L’ancien directeur général d’Élections Canada Jean-Pierre Kingsley est loin de trouver l’initiative comique.

« Les gens qui font ça trouvent peut-être que c’est brillant… ça ne l’est pas », lance-t-il dans un entretien.

« Si on veut changer le système, c’est pour davantage favoriser l’électeur, et ces méthodes font exactement le contraire », car cela « alimente la confusion chez ce dernier », poursuit-il.

Et c’est sans compter le fait qu’une liste « déraisonnable » de candidats « rend complexe le décompte des bulletins de vote », insiste Jean-Pierre Kingsley.

Un dénombrement complexe

Le dépouillement a d’ailleurs été laborieux dans la circonscription de Toronto–St. Paul’s. Le délai entre la fermeture des bureaux de vote et l’annonce des résultats a été d’environ huit heures.

« Nous sommes encore en train d’évaluer comment s’est déroulée l’élection partielle », a écrit le porte-parole d’Élections Canada, Matthew McKenna.

« Comme nous le faisons après chaque élection partielle, nous publierons un rapport qui parlera de ce qui a bien fonctionné et des points à améliorer », a-t-il aussi indiqué.

Dans un rapport sur l’élection complémentaire de Mississauga–Lakeshore, en 2022, l’organisme indépendant a relevé le « nombre exceptionnellement élevé » de 34 candidatures, un « record » à l’époque.

La majorité d’entre eux ayant le même agent officiel, cela soulevait « la question de savoir [s’ils] briguaient réellement les suffrages de leur propre chef », est-il écrit dans le même document.

« Je pense qu’Élections Canada essaie très fort de laisser entendre que ce que nous faisons est mal. Ça ne l’est pas », réagit Kieran Szuchewycz.

Légal contre légitime

Kieran Szuchewycz n’en est pas à sa première incursion en terrain électoral. En 2017, il décroche une victoire – pas aux urnes, mais devant un tribunal.

La Cour du banc de la Reine de l’Alberta lui donne gain de cause, abrogeant le dépôt obligatoire de 1000 $, au motif que cet impératif était inconstitutionnel⁠1.

Le gouvernement fédéral n’ayant pas fait appel de la décision, la disposition a maintenant force de loi.

D’élection partielle en élection partielle, les candidatures indépendantes ont donc fleuri en toute légalité, dans le respect des autres critères, dont l’obtention de signatures d’au moins 100 électeurs de la circonscription.

« Ce qu’ils font présentement, c’est légal. Mais ce n’est pas légitime », tranche Jean-Pierre Kingsley.

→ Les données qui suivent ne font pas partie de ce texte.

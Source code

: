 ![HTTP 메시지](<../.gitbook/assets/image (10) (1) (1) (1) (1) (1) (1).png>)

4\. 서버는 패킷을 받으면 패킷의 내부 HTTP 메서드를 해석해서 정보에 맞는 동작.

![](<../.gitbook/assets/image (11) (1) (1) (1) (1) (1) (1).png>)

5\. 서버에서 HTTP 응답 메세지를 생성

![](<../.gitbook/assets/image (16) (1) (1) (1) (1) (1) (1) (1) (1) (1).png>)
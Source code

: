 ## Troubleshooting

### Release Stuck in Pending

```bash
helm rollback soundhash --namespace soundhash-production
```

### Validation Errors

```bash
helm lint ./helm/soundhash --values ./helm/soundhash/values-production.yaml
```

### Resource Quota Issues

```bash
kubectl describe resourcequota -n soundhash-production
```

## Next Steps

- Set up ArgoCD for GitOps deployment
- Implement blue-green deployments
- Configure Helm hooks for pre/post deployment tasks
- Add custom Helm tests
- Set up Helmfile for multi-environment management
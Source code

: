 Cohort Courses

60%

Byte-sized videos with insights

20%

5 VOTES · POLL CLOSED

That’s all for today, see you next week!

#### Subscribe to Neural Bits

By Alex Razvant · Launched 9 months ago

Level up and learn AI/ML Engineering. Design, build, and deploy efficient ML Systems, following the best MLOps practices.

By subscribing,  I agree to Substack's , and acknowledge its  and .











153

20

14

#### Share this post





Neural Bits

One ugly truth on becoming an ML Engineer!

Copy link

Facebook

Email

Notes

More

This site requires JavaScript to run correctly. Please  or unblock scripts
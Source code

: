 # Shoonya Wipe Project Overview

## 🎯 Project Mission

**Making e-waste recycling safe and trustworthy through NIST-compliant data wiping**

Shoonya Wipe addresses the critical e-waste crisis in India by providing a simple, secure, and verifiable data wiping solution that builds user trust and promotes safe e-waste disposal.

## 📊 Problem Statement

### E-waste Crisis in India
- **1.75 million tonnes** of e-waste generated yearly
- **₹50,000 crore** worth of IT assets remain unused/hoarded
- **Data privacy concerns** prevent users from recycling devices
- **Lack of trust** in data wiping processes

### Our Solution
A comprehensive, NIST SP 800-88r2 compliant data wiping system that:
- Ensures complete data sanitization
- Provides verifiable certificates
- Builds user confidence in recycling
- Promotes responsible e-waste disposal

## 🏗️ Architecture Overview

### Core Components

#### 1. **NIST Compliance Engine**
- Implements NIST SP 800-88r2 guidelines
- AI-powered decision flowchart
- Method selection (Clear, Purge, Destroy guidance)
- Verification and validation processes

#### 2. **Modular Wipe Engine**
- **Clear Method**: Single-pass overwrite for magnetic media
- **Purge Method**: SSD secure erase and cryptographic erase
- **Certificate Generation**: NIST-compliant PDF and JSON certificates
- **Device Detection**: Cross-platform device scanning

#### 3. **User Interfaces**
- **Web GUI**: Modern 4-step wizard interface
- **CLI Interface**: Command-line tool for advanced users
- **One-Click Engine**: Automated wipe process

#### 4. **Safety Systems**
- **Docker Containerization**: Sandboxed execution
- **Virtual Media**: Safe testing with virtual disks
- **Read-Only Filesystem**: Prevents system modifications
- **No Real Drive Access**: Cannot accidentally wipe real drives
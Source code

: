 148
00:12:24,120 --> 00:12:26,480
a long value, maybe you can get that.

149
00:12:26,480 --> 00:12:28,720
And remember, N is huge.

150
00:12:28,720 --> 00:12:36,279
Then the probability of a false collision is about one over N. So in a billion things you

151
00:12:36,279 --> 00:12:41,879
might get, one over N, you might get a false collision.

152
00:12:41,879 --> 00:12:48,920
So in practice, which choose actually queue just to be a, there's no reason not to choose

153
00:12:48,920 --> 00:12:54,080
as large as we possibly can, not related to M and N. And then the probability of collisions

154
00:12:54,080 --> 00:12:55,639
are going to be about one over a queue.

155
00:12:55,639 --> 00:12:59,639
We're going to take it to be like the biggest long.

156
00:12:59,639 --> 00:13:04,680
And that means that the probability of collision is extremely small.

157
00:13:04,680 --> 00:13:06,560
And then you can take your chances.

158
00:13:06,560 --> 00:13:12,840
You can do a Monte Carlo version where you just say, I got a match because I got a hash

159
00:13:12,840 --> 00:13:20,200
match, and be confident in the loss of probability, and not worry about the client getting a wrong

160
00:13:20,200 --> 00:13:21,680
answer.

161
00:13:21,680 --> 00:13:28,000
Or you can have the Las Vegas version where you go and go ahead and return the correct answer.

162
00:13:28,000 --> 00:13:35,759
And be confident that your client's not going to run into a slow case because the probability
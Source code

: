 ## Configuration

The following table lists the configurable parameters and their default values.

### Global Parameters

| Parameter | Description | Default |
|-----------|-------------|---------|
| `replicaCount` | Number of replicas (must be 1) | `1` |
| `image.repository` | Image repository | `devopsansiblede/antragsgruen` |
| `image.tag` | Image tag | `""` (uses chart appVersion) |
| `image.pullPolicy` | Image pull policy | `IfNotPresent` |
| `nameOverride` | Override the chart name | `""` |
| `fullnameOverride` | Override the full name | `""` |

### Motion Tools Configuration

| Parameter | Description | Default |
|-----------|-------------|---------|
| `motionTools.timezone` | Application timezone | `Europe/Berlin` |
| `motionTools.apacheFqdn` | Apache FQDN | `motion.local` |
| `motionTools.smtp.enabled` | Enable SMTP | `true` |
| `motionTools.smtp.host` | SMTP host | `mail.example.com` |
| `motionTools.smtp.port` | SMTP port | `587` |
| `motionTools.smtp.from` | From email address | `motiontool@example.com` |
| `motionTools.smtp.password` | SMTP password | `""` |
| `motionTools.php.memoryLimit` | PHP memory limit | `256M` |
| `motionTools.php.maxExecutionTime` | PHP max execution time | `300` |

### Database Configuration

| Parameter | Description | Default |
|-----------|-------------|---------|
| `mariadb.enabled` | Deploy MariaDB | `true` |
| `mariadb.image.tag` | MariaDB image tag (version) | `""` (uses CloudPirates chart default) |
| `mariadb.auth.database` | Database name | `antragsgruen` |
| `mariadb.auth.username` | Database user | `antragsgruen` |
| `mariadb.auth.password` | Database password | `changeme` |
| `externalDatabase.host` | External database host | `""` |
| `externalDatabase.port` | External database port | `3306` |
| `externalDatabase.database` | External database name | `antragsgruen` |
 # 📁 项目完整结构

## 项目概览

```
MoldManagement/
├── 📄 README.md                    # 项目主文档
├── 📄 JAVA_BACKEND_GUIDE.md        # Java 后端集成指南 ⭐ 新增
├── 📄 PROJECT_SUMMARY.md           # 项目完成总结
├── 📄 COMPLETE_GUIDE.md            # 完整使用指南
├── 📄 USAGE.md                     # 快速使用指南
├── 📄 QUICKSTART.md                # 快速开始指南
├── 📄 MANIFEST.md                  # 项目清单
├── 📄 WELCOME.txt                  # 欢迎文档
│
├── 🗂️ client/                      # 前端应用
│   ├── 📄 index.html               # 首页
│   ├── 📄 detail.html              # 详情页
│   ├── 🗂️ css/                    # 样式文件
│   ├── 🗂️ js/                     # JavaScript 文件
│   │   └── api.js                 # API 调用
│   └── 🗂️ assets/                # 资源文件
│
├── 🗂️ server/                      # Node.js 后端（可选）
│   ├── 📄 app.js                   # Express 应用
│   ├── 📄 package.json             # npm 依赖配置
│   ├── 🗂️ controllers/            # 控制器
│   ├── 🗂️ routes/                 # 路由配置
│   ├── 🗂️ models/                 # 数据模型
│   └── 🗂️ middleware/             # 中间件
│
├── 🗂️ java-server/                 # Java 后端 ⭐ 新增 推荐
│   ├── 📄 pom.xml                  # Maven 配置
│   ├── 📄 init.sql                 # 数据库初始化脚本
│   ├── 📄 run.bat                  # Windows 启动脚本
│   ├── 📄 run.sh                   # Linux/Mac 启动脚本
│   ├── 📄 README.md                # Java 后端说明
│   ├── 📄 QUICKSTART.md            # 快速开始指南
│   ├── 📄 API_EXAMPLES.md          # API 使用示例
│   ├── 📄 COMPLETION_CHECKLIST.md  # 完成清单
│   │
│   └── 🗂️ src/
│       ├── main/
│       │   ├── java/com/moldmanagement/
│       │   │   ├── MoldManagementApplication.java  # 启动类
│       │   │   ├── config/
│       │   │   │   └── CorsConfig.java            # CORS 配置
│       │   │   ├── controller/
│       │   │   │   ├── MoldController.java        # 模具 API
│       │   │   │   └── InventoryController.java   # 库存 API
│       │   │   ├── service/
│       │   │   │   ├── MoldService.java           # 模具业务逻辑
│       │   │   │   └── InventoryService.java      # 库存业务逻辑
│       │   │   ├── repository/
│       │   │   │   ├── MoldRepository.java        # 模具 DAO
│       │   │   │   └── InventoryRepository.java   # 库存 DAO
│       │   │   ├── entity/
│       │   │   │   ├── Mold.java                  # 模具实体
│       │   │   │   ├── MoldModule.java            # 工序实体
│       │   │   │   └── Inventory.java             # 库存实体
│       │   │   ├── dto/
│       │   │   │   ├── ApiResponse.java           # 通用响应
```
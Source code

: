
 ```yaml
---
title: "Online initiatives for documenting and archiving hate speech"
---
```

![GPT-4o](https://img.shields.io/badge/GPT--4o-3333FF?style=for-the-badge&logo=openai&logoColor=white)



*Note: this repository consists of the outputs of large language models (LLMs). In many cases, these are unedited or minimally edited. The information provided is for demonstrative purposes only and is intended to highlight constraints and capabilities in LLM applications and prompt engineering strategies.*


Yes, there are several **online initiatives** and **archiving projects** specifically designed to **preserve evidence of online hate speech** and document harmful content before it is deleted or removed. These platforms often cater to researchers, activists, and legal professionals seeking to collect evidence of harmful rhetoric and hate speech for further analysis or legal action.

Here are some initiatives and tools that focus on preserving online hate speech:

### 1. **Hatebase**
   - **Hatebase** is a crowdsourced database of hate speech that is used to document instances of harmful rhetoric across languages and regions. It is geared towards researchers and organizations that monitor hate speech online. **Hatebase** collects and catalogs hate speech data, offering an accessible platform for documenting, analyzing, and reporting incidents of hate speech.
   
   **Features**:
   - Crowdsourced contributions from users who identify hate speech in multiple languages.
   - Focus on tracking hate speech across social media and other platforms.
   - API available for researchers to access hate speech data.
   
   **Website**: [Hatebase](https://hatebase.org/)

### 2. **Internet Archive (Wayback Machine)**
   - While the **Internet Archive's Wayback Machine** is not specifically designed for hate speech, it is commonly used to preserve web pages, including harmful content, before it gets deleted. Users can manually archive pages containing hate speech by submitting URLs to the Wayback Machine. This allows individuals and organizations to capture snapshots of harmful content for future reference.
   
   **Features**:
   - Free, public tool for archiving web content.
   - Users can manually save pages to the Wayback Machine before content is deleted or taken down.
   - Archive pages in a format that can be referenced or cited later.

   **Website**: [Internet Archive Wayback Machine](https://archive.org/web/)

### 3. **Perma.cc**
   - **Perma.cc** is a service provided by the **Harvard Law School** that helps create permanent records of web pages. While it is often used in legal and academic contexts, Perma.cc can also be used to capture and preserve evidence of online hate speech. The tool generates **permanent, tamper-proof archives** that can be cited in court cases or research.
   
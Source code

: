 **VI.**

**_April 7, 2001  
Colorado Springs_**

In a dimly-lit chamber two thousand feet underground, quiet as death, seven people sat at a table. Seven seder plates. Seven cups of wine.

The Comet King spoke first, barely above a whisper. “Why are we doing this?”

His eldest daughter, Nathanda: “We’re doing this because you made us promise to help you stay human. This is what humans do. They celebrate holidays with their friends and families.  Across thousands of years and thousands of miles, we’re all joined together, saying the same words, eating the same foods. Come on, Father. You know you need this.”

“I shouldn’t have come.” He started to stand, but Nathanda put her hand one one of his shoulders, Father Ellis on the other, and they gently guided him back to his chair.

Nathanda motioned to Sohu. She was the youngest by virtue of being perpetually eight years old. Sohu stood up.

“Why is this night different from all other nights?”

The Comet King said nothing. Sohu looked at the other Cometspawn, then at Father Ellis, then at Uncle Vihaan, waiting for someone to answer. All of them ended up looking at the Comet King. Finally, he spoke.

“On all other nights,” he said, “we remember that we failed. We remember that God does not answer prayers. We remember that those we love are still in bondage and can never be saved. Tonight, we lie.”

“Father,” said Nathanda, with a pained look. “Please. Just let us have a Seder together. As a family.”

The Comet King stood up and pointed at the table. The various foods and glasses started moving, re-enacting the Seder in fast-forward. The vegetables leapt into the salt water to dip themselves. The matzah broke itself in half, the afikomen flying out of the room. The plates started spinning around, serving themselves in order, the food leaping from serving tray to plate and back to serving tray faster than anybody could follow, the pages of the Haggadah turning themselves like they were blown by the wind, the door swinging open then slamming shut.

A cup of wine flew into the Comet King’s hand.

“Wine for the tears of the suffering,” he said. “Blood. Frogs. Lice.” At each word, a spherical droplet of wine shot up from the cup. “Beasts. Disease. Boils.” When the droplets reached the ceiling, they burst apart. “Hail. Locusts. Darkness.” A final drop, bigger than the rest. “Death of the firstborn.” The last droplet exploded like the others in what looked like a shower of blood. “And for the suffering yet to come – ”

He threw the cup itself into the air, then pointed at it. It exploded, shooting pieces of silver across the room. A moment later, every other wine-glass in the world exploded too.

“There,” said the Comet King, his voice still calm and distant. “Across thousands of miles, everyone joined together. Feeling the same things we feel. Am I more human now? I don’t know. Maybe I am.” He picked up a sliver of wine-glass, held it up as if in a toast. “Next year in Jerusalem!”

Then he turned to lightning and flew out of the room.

Il suggère une prompte modification législative, s’inquiétant de voir le même phénomène se reproduire lors de la prochaine élection générale, qui devrait avoir lieu quelque part l’an prochain.

À ce sujet, Kieran Szuchewycz ne pipe mot, sauf pour dire « on verra ».

Il mentionne cependant que les élections partielles constituent des moments plus propices pour susciter un débat sur l’enjeu du mode de scrutin que des élections générales.

PHOTO FOURNIE PAR LE CANDIDAT

Félix-Antoine Hamel, candidat indépendant dans la circonscription de Toronto–St Paul’s.

« C’est sûr que s’il y avait 84 noms sur chaque bulletin de vote, ça pourrait être compliqué », commente de son côté Félix-Antoine Hamel.

À Toronto–St. Paul’s, le député conservateur Don Stewart a eu le dessus sur sa rivale libérale Leslie Church, avec 590 voix d’avance.

Ensemble, les candidats indépendants du comité pour le plus long bulletin de vote ont amassé plus de 1000 votes.

Le premier ministre Justin Trudeau s’était engagé lors de la campagne électorale de 2015 à réformer le mode de scrutin.

Il a rompu cette promesse en 2017 et a par la suite reconnu qu’il aurait dû spécifier que sa préférence était le mode de scrutin préférentiel, et non proportionnel.

1. Lisez l’article « Alberta court rules $1,000 deposit requirement for federal election candidates is unconstitutional » (en anglais)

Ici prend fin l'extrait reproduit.